El punto cero, en realidad, cobija al sujeto moderno. Varón, blanco, burgués, heterosexual, católico, impulsor del proyecto capitalista que convirtió Europa en el amo del mundo. “La humanidad existe en su mayor perfección en la raza blanca. Los hindúes amarillos poseen una menor cantidad de talento. Los negros son inferiores y en el fondo se encuentra una parte de los pueblos americanos”, dejó escrito nuestro filósofo favorito. Algo después, Hegel nos entregaría esta perla: “Los americanos viven como niños, que se limitan a existir, lejos de todo lo que signifique pensamientos y fines elevados… (…) En África nos encontramos con lo que se ha llamado la “edad de la inocencia”, en la que se supone que el hombre vive de acuerdo con Dios y la naturaleza. En este estado, el hombre no es todavía consciente de sí mismo…, este estado natural primitivo es en realidad un estado de animalidad. El paraíso era un parque zoológico en el que el hombre vivía en un estado animal de inocencia”. Sus pareceres en Filosofía de la historia (1830) niegan el tiempo de la civilización y la historia a más de medio mundo. Esta separación entre lo uno y lo otro por razones cromáticas arraiga en la ontología que funciona en una civilización: en la consideración del ser en lo que existe. En Occidente, estamos ontológicamente programados para considerar todo lo que no es uno, objeto, instrumento, posibilidad, beneficio o infierno. Por ello, no podemos hablar de la Modernidad que aún nos rige sin mentar su reverso tenebroso: la Colonialidad. El sujeto moderno no solo camina por las altas cumbres, se embelesa en sus propios pensamientos e inventa prodigios y maravillas. También expropia territorios ajenos, esclaviza, saquea y mata. De ahí que no podamos volver a escribir nunca más sujeto moderno sin adosarle su hermano invisible: sujeto moderno/colonial. Toda la ciencia que la Modernidad derramó sobre Europa se produjo a fuerza del oro y el trabajo esclavo que infringió Colonialidad. Y el sistema, con algunos ajustes cosméticos, sigue funcionando.

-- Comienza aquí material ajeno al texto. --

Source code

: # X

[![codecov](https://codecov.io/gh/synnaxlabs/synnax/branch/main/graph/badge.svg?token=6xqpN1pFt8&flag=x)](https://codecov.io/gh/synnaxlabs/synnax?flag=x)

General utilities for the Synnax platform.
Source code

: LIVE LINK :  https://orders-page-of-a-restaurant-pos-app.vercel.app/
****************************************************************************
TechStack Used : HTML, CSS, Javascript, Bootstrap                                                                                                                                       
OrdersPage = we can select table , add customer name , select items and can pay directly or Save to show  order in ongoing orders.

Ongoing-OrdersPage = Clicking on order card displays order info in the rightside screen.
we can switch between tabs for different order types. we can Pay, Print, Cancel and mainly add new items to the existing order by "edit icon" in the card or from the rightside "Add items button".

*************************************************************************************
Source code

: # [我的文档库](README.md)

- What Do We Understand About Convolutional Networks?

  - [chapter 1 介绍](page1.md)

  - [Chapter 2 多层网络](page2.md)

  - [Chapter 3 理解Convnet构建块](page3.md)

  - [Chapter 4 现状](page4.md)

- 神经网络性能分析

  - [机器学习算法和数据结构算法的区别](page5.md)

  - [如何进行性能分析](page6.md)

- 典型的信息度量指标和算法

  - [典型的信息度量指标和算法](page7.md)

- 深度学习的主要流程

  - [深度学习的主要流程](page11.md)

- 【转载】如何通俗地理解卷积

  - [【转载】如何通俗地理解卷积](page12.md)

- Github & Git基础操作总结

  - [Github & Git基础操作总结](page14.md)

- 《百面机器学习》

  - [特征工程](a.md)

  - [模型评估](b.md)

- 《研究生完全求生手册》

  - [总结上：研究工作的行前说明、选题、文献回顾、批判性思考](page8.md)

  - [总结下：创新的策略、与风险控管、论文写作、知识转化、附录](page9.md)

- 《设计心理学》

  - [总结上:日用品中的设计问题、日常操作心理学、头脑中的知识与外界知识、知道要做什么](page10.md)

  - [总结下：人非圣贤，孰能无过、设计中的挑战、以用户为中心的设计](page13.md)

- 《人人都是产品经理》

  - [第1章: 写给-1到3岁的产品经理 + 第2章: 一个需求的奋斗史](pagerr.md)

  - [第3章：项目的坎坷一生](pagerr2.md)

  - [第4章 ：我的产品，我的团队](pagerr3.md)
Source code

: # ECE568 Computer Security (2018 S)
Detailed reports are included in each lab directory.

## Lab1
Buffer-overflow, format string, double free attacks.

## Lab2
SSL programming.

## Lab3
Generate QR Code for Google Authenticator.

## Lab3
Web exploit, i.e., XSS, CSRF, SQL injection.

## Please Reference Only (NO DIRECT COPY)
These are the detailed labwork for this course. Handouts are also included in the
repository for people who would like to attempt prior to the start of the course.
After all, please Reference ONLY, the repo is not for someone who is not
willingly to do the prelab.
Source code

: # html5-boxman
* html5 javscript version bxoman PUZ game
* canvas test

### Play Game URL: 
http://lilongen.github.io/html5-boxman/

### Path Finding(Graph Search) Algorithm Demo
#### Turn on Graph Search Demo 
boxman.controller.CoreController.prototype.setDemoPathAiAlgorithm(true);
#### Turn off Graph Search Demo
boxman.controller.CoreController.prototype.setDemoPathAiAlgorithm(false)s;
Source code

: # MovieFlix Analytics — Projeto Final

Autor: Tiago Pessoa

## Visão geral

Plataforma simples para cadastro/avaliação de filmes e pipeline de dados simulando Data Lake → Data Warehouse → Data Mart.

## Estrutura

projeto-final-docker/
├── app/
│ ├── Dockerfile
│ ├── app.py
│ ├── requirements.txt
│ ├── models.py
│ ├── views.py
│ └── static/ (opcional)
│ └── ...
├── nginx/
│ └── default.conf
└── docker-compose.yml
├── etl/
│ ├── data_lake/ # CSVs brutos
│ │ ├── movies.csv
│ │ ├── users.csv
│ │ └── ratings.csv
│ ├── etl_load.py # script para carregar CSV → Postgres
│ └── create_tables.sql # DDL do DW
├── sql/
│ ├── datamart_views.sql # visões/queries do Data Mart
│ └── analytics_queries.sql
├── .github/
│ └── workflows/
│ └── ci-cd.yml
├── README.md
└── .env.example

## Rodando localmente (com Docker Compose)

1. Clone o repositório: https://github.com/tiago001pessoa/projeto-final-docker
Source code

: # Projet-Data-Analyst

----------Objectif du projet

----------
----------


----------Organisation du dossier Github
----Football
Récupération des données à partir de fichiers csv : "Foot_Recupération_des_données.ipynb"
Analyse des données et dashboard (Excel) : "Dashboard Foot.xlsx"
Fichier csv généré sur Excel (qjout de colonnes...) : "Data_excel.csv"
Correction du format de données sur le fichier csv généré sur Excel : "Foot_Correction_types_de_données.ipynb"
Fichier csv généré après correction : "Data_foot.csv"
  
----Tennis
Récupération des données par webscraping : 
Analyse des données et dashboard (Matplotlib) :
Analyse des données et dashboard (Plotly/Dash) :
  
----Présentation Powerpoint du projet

El venezolano Edgardo Lander habla en La colonialidad del saber, eurocentrismo y ciencias sociales (2000) de las múltiples separaciones que construyen al hombre occidental y, entre ellas, destaca la que operó Descartes (1696-1659), padre de la filosofía moderna:
Es sin embargo a partir de la Ilustración y con el desarrollo posterior de las ciencias modernas cuando se sistematizan y se multiplican estas separaciones. Un hito histórico significativo en estos sucesivos procesos de separación lo constituye la ruptura ontológica entre cuerpo y mente, entre la razón y el mundo, tal como ésta es formulada en la obra de Descartes. La ruptura ontológica entre la razón y el mundo quiere decir que el mundo ya no es un orden significativo, está expresamente muerto. La comprensión del mundo ya no es un asunto de estar en sintonía con el cosmos, como lo era para los pensadores griegos clásicos. El mundo se convirtió en lo que es para los ciudadanos el mundo moderno, un mecanismo desespiritualizado que puede ser captado por los conceptos y representaciones construidos por la razón.
Esta total separación entre mente y cuerpo dejó al mundo y al cuerpo vacío de significado y subjetivizó radicalmente a la mente. Esta subjetivación de la mente, esta radical separación entre mente y mundo, colocó a los seres humanos en una posición externa al cuerpo y al mundo, con una postura instrumental hacia ellos. Se crea de esta manera, como señala Charles Taylor, una fisura ontológica, entre la razón y el mundo, separación que no está presente en otras culturas. Sólo sobre la base de estas separaciones –base de un conocimiento descorporeizado y descontextualizado– es concebible ese tipo muy particular de conocimiento que pretende ser des-subjetivado (esto es, objetivo) y universal.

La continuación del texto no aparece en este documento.